START LISTED RECORDS
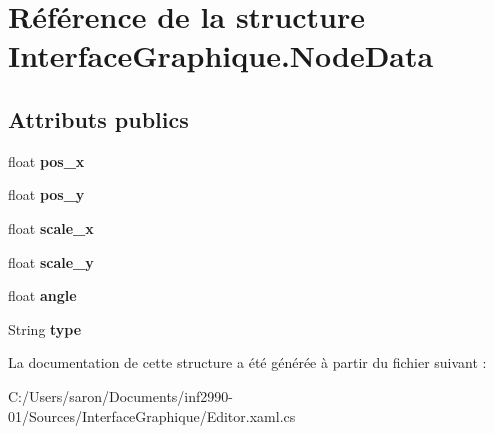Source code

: \hypertarget{struct_interface_graphique_1_1_node_data}{\section{Référence de la structure Interface\-Graphique.\-Node\-Data}
\label{struct_interface_graphique_1_1_node_data}
}
\subsection*{Attributs publics}
\begin{DoxyCompactItemize}
\item 
\hypertarget{struct_interface_graphique_1_1_node_data_aa65b000f8aca6ca4ef06867dece673bc}{float {\bfseries pos\-\_\-x}}\label{struct_interface_graphique_1_1_node_data_aa65b000f8aca6ca4ef06867dece673bc}

\item 
\hypertarget{struct_interface_graphique_1_1_node_data_a9f8a6932e2af21e5c9de9ca0da1b10d5}{float {\bfseries pos\-\_\-y}}\label{struct_interface_graphique_1_1_node_data_a9f8a6932e2af21e5c9de9ca0da1b10d5}

\item 
\hypertarget{struct_interface_graphique_1_1_node_data_af70290d20df57f31d3836eb0d43849f8}{float {\bfseries scale\-\_\-x}}\label{struct_interface_graphique_1_1_node_data_af70290d20df57f31d3836eb0d43849f8}

\item 
\hypertarget{struct_interface_graphique_1_1_node_data_a40c67aeb78481a26523814f70e839ddd}{float {\bfseries scale\-\_\-y}}\label{struct_interface_graphique_1_1_node_data_a40c67aeb78481a26523814f70e839ddd}

\item 
\hypertarget{struct_interface_graphique_1_1_node_data_a667c8cab7e202742610cb8ce22ad1e45}{float {\bfseries angle}}\label{struct_interface_graphique_1_1_node_data_a667c8cab7e202742610cb8ce22ad1e45}

\item 
\hypertarget{struct_interface_graphique_1_1_node_data_adf70f17797f2ab0d097d6462b959e823}{String {\bfseries type}}\label{struct_interface_graphique_1_1_node_data_adf70f17797f2ab0d097d6462b959e823}

\end{DoxyCompactItemize}


La documentation de cette structure a été générée à partir du fichier suivant \-:\begin{DoxyCompactItemize}
\item 
C\-:/\-Users/saron/\-Documents/inf2990-\/01/\-Sources/\-Interface\-Graphique/Editor.\-xaml.\-cs\end{DoxyCompactItemize}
END LISTED RECORDS
• _PROBLEM STATEMENT_:
If a line in the data above includes the string "structure", copy it.

• _OUTPUT FOR THIS TASK_:
: \hypertarget{struct_interface_graphique_1_1_node_data}{\section{Référence de la structure Interface\-Graphique.\-Node\-Data}
La documentation de cette structure a été générée à partir du fichier suivant \-:\begin{DoxyCompactItemize}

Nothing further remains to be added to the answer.